Em 6 de março, ex-integrantes das forças armadas sírias atacaram vários pontos de controle em diferentes localidades da província de Latakia, matando dezenas de homens das forças de segurança do novo governo. Em represália, grupos armados que compõem as forças de segurança deram início, no mesmo dia, a massacres de civis (quase que exclusivamente alauítas) não só em Latakia, mas também nas províncias de Tartous e Homs. Os massacres, que vitimaram também mulheres e crianças, duraram três dias (06, 07 e 08 de março) e o número de vítimas fatais está estimado em mais de mil pessoas, de acordo com algumas fontes. Ao longo desses três dias, foram mortos dezenas de combatentes do antigo exército sírio, mas o maior número de vítimas é composto por civis alauítas. É possível concluir que houve, sim, um componente sectário-religioso forte na seleção das vítimas, seja pelos vilarejos atacados (de concentração alauíta), seja pelos diversos vídeos que circularam (e ainda circulam) nas redes sociais, onde as vítimas são identificadas como alauítas e passam por humilhações e torturas, antes de serem assassinadas.

Qual é a dimensão da ameaça das forças pró-Assad contra o governo atual?
Nas primeiras horas dos ataques na última quinta-feira, a minha estimativa era de que as ações haviam sido de natureza “oportunista”, isto é, uma vez identificados pontos fracos na estrutura de segurança do governo atual na província de Latakia, esses alvos foram atacados com um razoável grau de sucesso por ex-integrantes das forças armadas. Mais tarde, quando os combates já duravam horas, reconsiderei minha opinião inicial, uma vez que o poder de fogo dos atacantes, ao largo de várias horas, demonstrava não só planejamento meticuloso, mas capacidade logística significativa. De qualquer modo, as forças de segurança do atual governo mostraram-se capaz de recuperar o controle da situação e forçar os atacantes a baterem em retirada para a zona montanhosa da região. Sozinhos, os ex-integrantes das forças armadas sírias não têm capacidade de ameaçar  o governo atual. Não pode ser descartada, contudo, a possibilidade (por ora remota) de que outras forças não alinhadas ao governo atual (como os drusos no sul, as tribos árabes no centro, e os curdos no norte/nordeste), se unificadas, poderiam sim ameaçar e mesmo derrotar o poder central atual.

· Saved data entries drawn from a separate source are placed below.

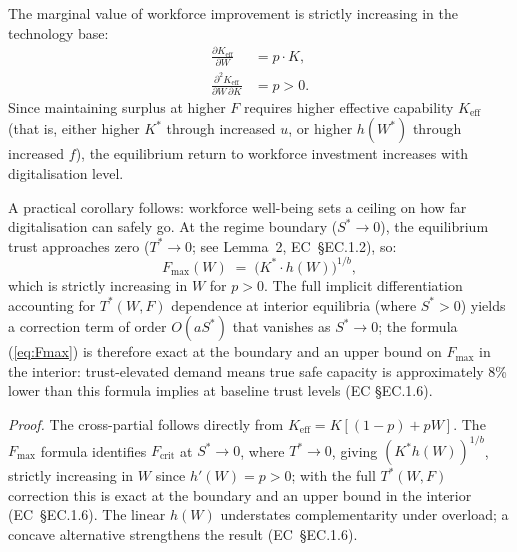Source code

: \documentclass[msom,dblanonrev]{informs4}
\newcommand{\Keff}{K_{\mathrm{eff}}}
\begin{document}
\setcounter{proposition}{3}
\begin{proposition}\label{prop:complementarity}
The marginal value of workforce improvement is strictly increasing in the technology base:
\begin{equation}\label{eq:complementarity}
\begin{aligned}
    \frac{\partial \Keff}{\partial W} &= p \cdot K, \\[4pt]
    \frac{\partial^2 \Keff}{\partial W\,\partial K} &= p > 0.
\end{aligned}
\end{equation}
Since maintaining surplus at higher $F$ requires higher effective capability $\Keff$ (that is, either higher $K^*$ through increased $u$, or higher $h(W^*)$ through increased $f$), the equilibrium return to workforce investment increases with digitalisation level.

A practical corollary follows: workforce well-being sets a ceiling on how far digitalisation can safely go. At the regime boundary ($S^* \to 0$), the equilibrium trust approaches zero ($T^* \to 0$; see Lemma~2, EC~\S EC.1.2), so:
\begin{equation}\label{eq:Fmax}
    F_{\max}(W) \;=\; \bigl(K^* \cdot h(W)\bigr)^{1/b},
\end{equation}
which is strictly increasing in $W$ for $p > 0$. The full implicit differentiation accounting for $T^*(W,F)$ dependence at interior equilibria (where $S^* > 0$) yields a correction term of order $O(aS^*)$ that vanishes as $S^* \to 0$; the formula (\ref{eq:Fmax}) is therefore exact at the boundary and an upper bound on $F_{\max}$ in the interior: trust-elevated demand means true safe capacity is approximately 8\% lower than this formula implies at baseline trust levels (EC \S EC.1.6).
\end{proposition}

\noindent\textit{Proof.} The cross-partial follows directly from $\Keff = K[(1-p)+pW]$. The $F_{\max}$ formula identifies $F_{\mathrm{crit}}$ at $S^*\to 0$, where $T^*\to 0$, giving $(K^*h(W))^{1/b}$, strictly increasing in $W$ since $h'(W)=p>0$; with the full $T^*(W,F)$ correction this is exact at the boundary and an upper bound in the interior (EC~\S EC.1.6). The linear $h(W)$ understates complementarity under overload; a concave alternative strengthens the result (EC~\S EC.1.6). \Halmos
\end{document}
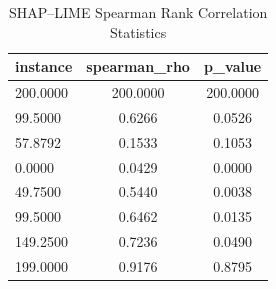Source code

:\begin{table}
\centering
\caption{SHAP–LIME Spearman Rank Correlation Statistics}
\label{tab:agreement}
\begin{tabular}{lcc}
\toprule
instance & spearman_rho & p_value \\
\midrule
200.0000 & 200.0000 & 200.0000 \\
99.5000 & 0.6266 & 0.0526 \\
57.8792 & 0.1533 & 0.1053 \\
0.0000 & 0.0429 & 0.0000 \\
49.7500 & 0.5440 & 0.0038 \\
99.5000 & 0.6462 & 0.0135 \\
149.2500 & 0.7236 & 0.0490 \\
199.0000 & 0.9176 & 0.8795 \\
\bottomrule
\end{tabular}
\end{table}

Onde está concentrado o conflito?
Os massacres ocorreram principalmente nas províncias de Latakia e Tartous. Houve matanças também na província de Homs. Deve ser lembrado que execuções sumárias de alauítas e de integrantes do governo anterior vêm ocorrendo desde dezembro passado (fato devidamente documentado nas redes sociais). A grande diferença nos trágicos eventos da semana passada foi a escala dos massacres perpetrados contra a população civil.

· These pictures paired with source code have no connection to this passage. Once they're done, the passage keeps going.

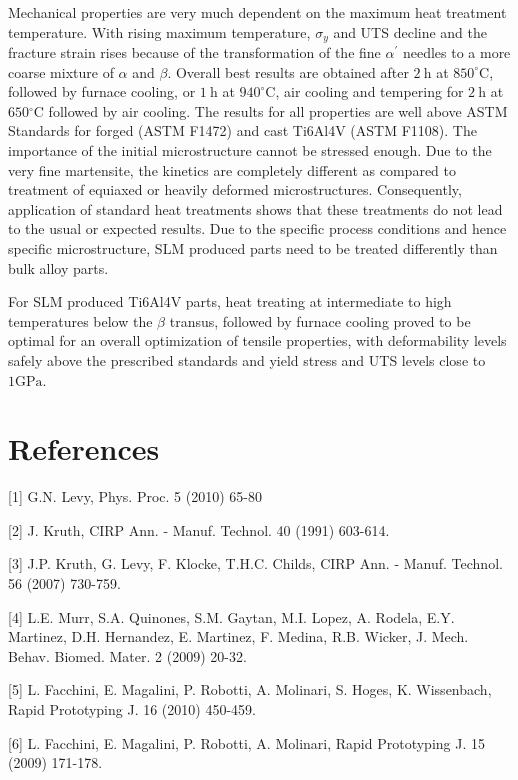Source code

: \documentclass[10pt]{article}
\begin{document}
Mechanical properties are very much dependent on the maximum heat treatment temperature. With rising maximum temperature, $\sigma_{y}$ and UTS decline and the fracture strain rises because of the transformation of the fine $\alpha^{\prime}$ needles to a more coarse mixture of $\alpha$ and $\beta$. Overall best results are obtained after $2 \mathrm{~h}$ at $850^{\circ} \mathrm{C}$, followed by furnace cooling, or $1 \mathrm{~h}$ at $940^{\circ} \mathrm{C}$, air cooling and tempering for $2 \mathrm{~h}$ at $650{ }^{\circ} \mathrm{C}$ followed by air cooling. The results for all properties are well above ASTM Standards for forged (ASTM F1472) and cast Ti6Al4V (ASTM F1108). The importance of the initial microstructure cannot be stressed enough. Due to the very fine martensite, the kinetics are completely different as compared to treatment of equiaxed or heavily deformed microstructures. Consequently, application of standard heat treatments shows that these treatments do not lead to the usual or expected results. Due to the specific process conditions and hence specific microstructure, SLM produced parts need to be treated differently than bulk alloy parts.

For SLM produced Ti6Al4V parts, heat treating at intermediate to high temperatures below the $\beta$ transus, followed by furnace cooling proved to be optimal for an overall optimization of tensile properties, with deformability levels safely above the prescribed standards and yield stress and UTS levels close to $1 \mathrm{GPa}$.

\section*{References}
[1] G.N. Levy, Phys. Proc. 5 (2010) 65-80

[2] J. Kruth, CIRP Ann. - Manuf. Technol. 40 (1991) 603-614.

[3] J.P. Kruth, G. Levy, F. Klocke, T.H.C. Childs, CIRP Ann. - Manuf. Technol. 56 (2007) 730-759.

[4] L.E. Murr, S.A. Quinones, S.M. Gaytan, M.I. Lopez, A. Rodela, E.Y. Martinez, D.H. Hernandez, E. Martinez, F. Medina, R.B. Wicker, J. Mech. Behav. Biomed. Mater. 2 (2009) 20-32.

[5] L. Facchini, E. Magalini, P. Robotti, A. Molinari, S. Hoges, K. Wissenbach, Rapid Prototyping J. 16 (2010) 450-459.

[6] L. Facchini, E. Magalini, P. Robotti, A. Molinari, Rapid Prototyping J. 15 (2009) 171-178.
\end{document}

Qual é a situação em Damasco?
A situação em Damasco é de tensão. Não houve protestos, não houve provocações ou atos de violência e/ou intimidação. As escolas estão funcionando normalmente, o comércio abriu suas lojas e o trânsito na rodovia que liga a capital síria a Beirute é normal (ao contrário das rodovias que conectam Damasco com o litoral, que permanecem fechadas).

Quais seriam as chances das embaixadas terem de deixar Damasco novamente?
Caso as forças de segurança do governo atual consolidem o controle da situação no litoral (o que parece ser o caso), não antevejo qualquer razão para que as embaixadas se retirem da Síria neste momento (com ênfase no termo “neste momento”). Recordo, contudo, que três forças estrangeiras ( Turquia, Israel e EUA) ocupam ilegalmente partes do território sírio, e que os dois primeiros têm avançado sobre novas faixas da Síria, em clara violação da Carta das Nações Unidas, do direito internacional e da soberania síria. Recordo, outrossim, que o grupo armado formado por militantes curdos (“Forças Democráticas Sírias” – SDF), e que é apoiado (até o momento) pelas forças norte-americanas, se encontra em pleno conflito com o exército turco e sua milícia (“Exército Nacional Sírio”). Embora a deposição de Bashar Al-Assad tenha sido um duro golpe contra as atividades do chamado “Eixo da Resistência” ( Irã, Iraque, Síria e Líbano/ Hezbollah) neste país, ainda é cedo para descartar a capacidade de influência desses atores no instável cenário sírio.